**YOUR INSTRUCTIONS:**
Begin with the line containing "середня денна температура, метеостанція, сила" and end with the last line of the data below; return those lines exactly, and only those.
--- START ---
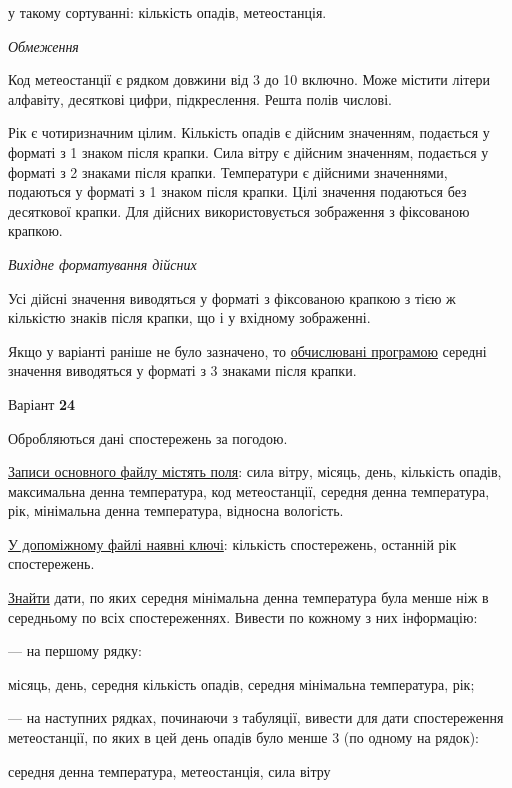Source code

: \documentclass[11pt, ukrainian]{article}
\begin{document}
{\noindent}у такому сортуванні: кількість опадів, метеостанція.


\bigskip\textit{Обмеження}

Код метеостанції є рядком довжини від 3 до 10 включно.
Може містити літери алфавіту, десяткові цифри, підкреслення. Решта полів числові.

Рік є чотиризначним цілим.
Кількість опадів є дійсним значенням, подається у форматі з 1 знаком після крапки.
Сила вітру є дійсним значенням, подається у форматі з 2 знаками після крапки.
Температури є дійсними значеннями, подаються у форматі з 1 знаком після крапки.
Цілі значення подаються без десяткової крапки.
Для дійсних використовується зображення з фіксованою крапкою.

\textit{Вихідне форматування дійсних}

Усі дійсні значення виводяться у форматі з фіксованою крапкою з тією ж кількістю знаків після крапки, що і у вхідному зображенні.

Якщо у варіанті раніше не було зазначено, то \underline{обчислювані програмою} середні значення виводяться у форматі з 3 знаками після крапки.


\par
\newpage
{\center Варіант  \No \textbf { 24 }\par}
\bigskip
Обробляються дані спостережень за погодою. 

\underline{Записи основного файлу містять поля}: сила вітру, місяць, день, кількість опадів, максимальна денна температура, код метеостанції, середня денна температура, рік, мінімальна денна температура, відносна вологість.

\underline{У допоміжному файлі наявні ключі}: кількість спостережень, останній рік спостережень.

\underline{Знайти} дати, по яких середня мінімальна денна температура була менше ніж в середньому по всіх спостереженнях. Вивести по кожному з них інформацію:\par
{\noindent}--- на першому рядку:\par
місяць, день, середня кількість опадів, середня мінімальна температура, рік;

{\noindent}--- на наступних рядках, починаючи з табуляції, вивести для дати спостереження метеостанції, по яких в цей день опадів було менше 3 (по одному на рядок):\par
середня денна температура, метеостанція, сила вітру
\end{document}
--- END ---
**THE ANSWER:**
середня денна температура, метеостанція, сила вітру
\end{document}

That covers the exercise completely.